Es un hecho que lo real de las cosas es a menudo algo no consciente. Sólo puede hacerse visible y comprensible mediante un procedimiento científico. Lo que llena nuestro mundo mental no es lo real, sino la representación de lo real mediante la ensoñación y el relato. No somos conscientes de la secreción de hormonas o del funcionamiento de nuestro cerebro, pero cuando estamos poseídos por la representación del mundo, es gracias a las herramientas de las palabras habladas y escritas como adquirimos cierto grado de libertad. Para estar de pie o respirar, no tenemos elección, nuestro cuerpo transige con lo real sin ser consciente de ello. Pero cuando damos forma verbal a los acontecimientos que construyen una representación de uno mismo, podemos transformarla sin cesar mediante la creación de relatos.
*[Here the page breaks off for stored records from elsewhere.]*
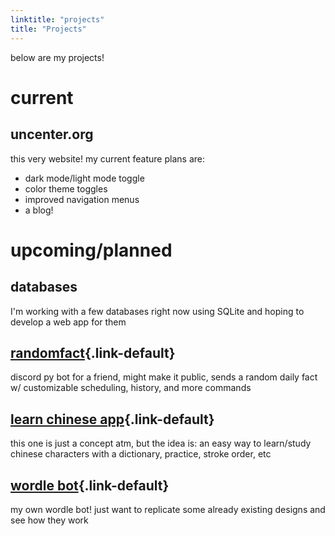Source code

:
 ```yaml
---
linktitle: "projects"
title: "Projects"
---
```


below are my projects!

# current

## uncenter.org
this very website! my current feature plans are:
- dark mode/light mode toggle
- color theme toggles
- improved navigation menus
- a blog!



# upcoming/planned

## databases
I'm working with a few databases right now using SQLite and hoping to develop a web app for them

## [randomfact](/projects/randomfact){.link-default}
discord py bot for a friend, might make it public, sends a random daily fact w/ customizable scheduling, history, and more commands

## [learn chinese app](/projects/learnchinese){.link-default}
this one is just a concept atm, but the idea is: an easy way to learn/study chinese characters with a dictionary, practice, stroke order, etc

## [wordle bot](/projects/wordle){.link-default}
my own wordle bot! just want to replicate some already existing designs and see how they work



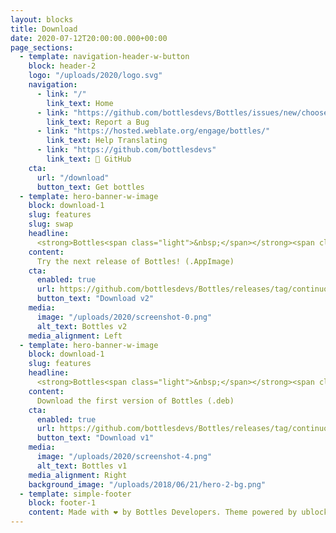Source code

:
 ```yaml
---
layout: blocks
title: Download
date: 2020-07-12T20:00:00.000+00:00
page_sections:
  - template: navigation-header-w-button
    block: header-2
    logo: "/uploads/2020/logo.svg"
    navigation:
      - link: "/"
        link_text: Home
      - link: "https://github.com/bottlesdevs/Bottles/issues/new/choose"
        link_text: Report a Bug
      - link: "https://hosted.weblate.org/engage/bottles/"
        link_text: Help Translating
      - link: "https://github.com/bottlesdevs"
        link_text: 🚀 GitHub
    cta:
      url: "/download"
      button_text: Get bottles
  - template: hero-banner-w-image
    block: download-1
    slug: features
    slug: swap
    headline:
      <strong>Bottles<span class="light">&nbsp;</span></strong><span class="light">2</span>
    content:
      Try the next release of Bottles! (.AppImage)
    cta:
      enabled: true
      url: https://github.com/bottlesdevs/Bottles/releases/tag/continuous
      button_text: "Download v2"
    media:
      image: "/uploads/2020/screenshot-0.png"
      alt_text: Bottles v2
    media_alignment: Left
  - template: hero-banner-w-image
    block: download-1
    slug: features
    headline:
      <strong>Bottles<span class="light">&nbsp;</span></strong><span class="light">1</span>
    content:
      Download the first version of Bottles (.deb)
    cta:
      enabled: true
      url: https://github.com/bottlesdevs/Bottles/releases/tag/continuous-v1
      button_text: "Download v1"
    media:
      image: "/uploads/2020/screenshot-4.png"
      alt_text: Bottles v1
    media_alignment: Right
    background_image: "/uploads/2018/06/21/hero-2-bg.png"
  - template: simple-footer
    block: footer-1
    content: Made with ❤️ by Bottles Developers. Theme powered by ublocks.
---
```

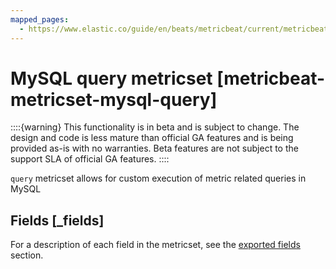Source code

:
 ```yaml
---
mapped_pages:
  - https://www.elastic.co/guide/en/beats/metricbeat/current/metricbeat-metricset-mysql-query.html
---
```


<!-- This file is generated! See scripts/docs_collector.py -->

# MySQL query metricset [metricbeat-metricset-mysql-query]

::::{warning}
This functionality is in beta and is subject to change. The design and code is less mature than official GA features and is being provided as-is with no warranties. Beta features are not subject to the support SLA of official GA features.
::::


`query` metricset allows for custom execution of metric related queries in MySQL

## Fields [_fields]

For a description of each field in the metricset, see the [exported fields](/reference/metricbeat/exported-fields-mysql.md) section.

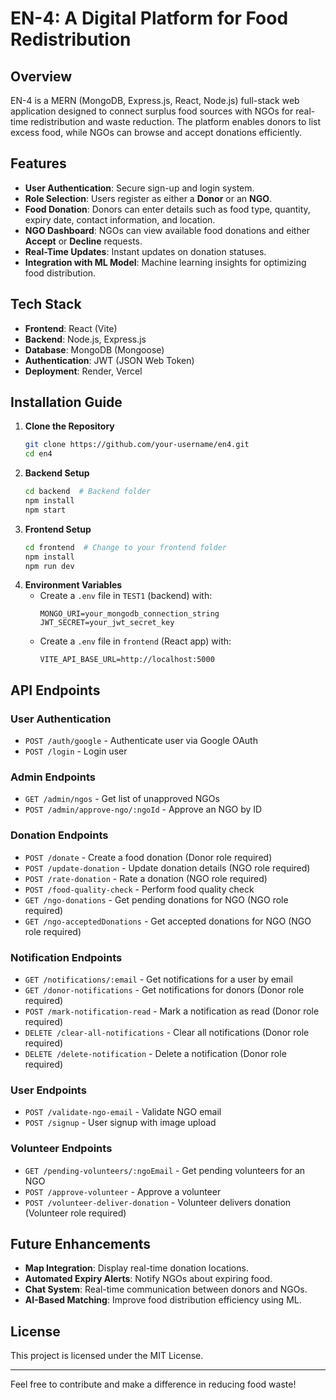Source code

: # EN-4: A Digital Platform for Food Redistribution

## Overview

EN-4 is a MERN (MongoDB, Express.js, React, Node.js) full-stack web application designed to connect surplus food sources with NGOs for real-time redistribution and waste reduction. The platform enables donors to list excess food, while NGOs can browse and accept donations efficiently.

## Features

- **User Authentication**: Secure sign-up and login system.
- **Role Selection**: Users register as either a **Donor** or an **NGO**.
- **Food Donation**: Donors can enter details such as food type, quantity, expiry date, contact information, and location.
- **NGO Dashboard**: NGOs can view available food donations and either **Accept** or **Decline** requests.
- **Real-Time Updates**: Instant updates on donation statuses.
- **Integration with ML Model**: Machine learning insights for optimizing food distribution.

## Tech Stack

- **Frontend**: React (Vite)
- **Backend**: Node.js, Express.js
- **Database**: MongoDB (Mongoose)
- **Authentication**: JWT (JSON Web Token)
- **Deployment**: Render, Vercel

## Installation Guide

1. **Clone the Repository**
   ```bash
   git clone https://github.com/your-username/en4.git
   cd en4
   ```
2. **Backend Setup**
   ```bash
   cd backend  # Backend folder
   npm install
   npm start
   ```
3. **Frontend Setup**
   ```bash
   cd frontend  # Change to your frontend folder
   npm install
   npm run dev
   ```
4. **Environment Variables**
   - Create a `.env` file in `TEST1` (backend) with:
     ```env
     MONGO_URI=your_mongodb_connection_string
     JWT_SECRET=your_jwt_secret_key
     ```
   - Create a `.env` file in `frontend` (React app) with:
     ```env
     VITE_API_BASE_URL=http://localhost:5000
     ```

## API Endpoints

### User Authentication
- `POST /auth/google` - Authenticate user via Google OAuth
- `POST /login` - Login user

### Admin Endpoints
- `GET /admin/ngos` - Get list of unapproved NGOs
- `POST /admin/approve-ngo/:ngoId` - Approve an NGO by ID

### Donation Endpoints
- `POST /donate` - Create a food donation (Donor role required)
- `POST /update-donation` - Update donation details (NGO role required)
- `POST /rate-donation` - Rate a donation (NGO role required)
- `POST /food-quality-check` - Perform food quality check
- `GET /ngo-donations` - Get pending donations for NGO (NGO role required)
- `GET /ngo-acceptedDonations` - Get accepted donations for NGO (NGO role required)

### Notification Endpoints
- `GET /notifications/:email` - Get notifications for a user by email
- `GET /donor-notifications` - Get notifications for donors (Donor role required)
- `POST /mark-notification-read` - Mark a notification as read (Donor role required)
- `DELETE /clear-all-notifications` - Clear all notifications (Donor role required)
- `DELETE /delete-notification` - Delete a notification (Donor role required)

### User Endpoints
- `POST /validate-ngo-email` - Validate NGO email
- `POST /signup` - User signup with image upload

### Volunteer Endpoints
- `GET /pending-volunteers/:ngoEmail` - Get pending volunteers for an NGO
- `POST /approve-volunteer` - Approve a volunteer
- `POST /volunteer-deliver-donation` - Volunteer delivers donation (Volunteer role required)

## Future Enhancements

- **Map Integration**: Display real-time donation locations.
- **Automated Expiry Alerts**: Notify NGOs about expiring food.
- **Chat System**: Real-time communication between donors and NGOs.
- **AI-Based Matching**: Improve food distribution efficiency using ML.

## License

This project is licensed under the MIT License.

---

Feel free to contribute and make a difference in reducing food waste!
La Segunda Guerra Mundial fue la causa de mi infancia caótica. Entendí que era judío a la edad de seis años, durante la madrugada de mi detención, el 10 de enero de 1944, por la Gestapo francesa asociada al ejército alemán. Nadie podía habérmelo dicho, pues ya no había judíos a mi alrededor. Estaban todos en Auschwitz, en el ejército francés o en la Resistencia. Los Justos¹⁰ cristianos que estaban conmigo quisieron protegerme y no me lo dijeron. Después de la Liberación, cuando contaba mi arresto, mi huida y mi guerra a los seis años, los adultos se echaban a reír. Un real así era para ellos impensable. Su incredulidad hizo que me callara durante cuarenta años. Tras encontrar archivos y testigos quise reflexionar sobre esta curiosa infancia. Escribí un libro al que di la forma de una investigación y no la de una autobiografía.¹¹ Comparé mis recuerdos con documentos oficiales, volví a los lugares de la guerra y me encontré con algunos testigos de aquella época traumática.

Entonces leí en documentos administrativos algunos hechos que no sabía y que cambiaron mi vida. Fui a la sinagoga de Burdeos que había sido transformada en prisión, en 1944, con alambradas y soldados armados, y tuve que reconocer que lo que yo recordaba no se correspondía con la realidad de los hechos y de los edificios. Cuando hablé con algunos testigos que habían sufrido la ocupación alemana igual que yo, la vida en los orfanatos y la liberación de Burdeos, de Bègles y de Castillon-la-Bataille, me sorprendió mucho la poca concordancia entre nuestros recuerdos respectivos.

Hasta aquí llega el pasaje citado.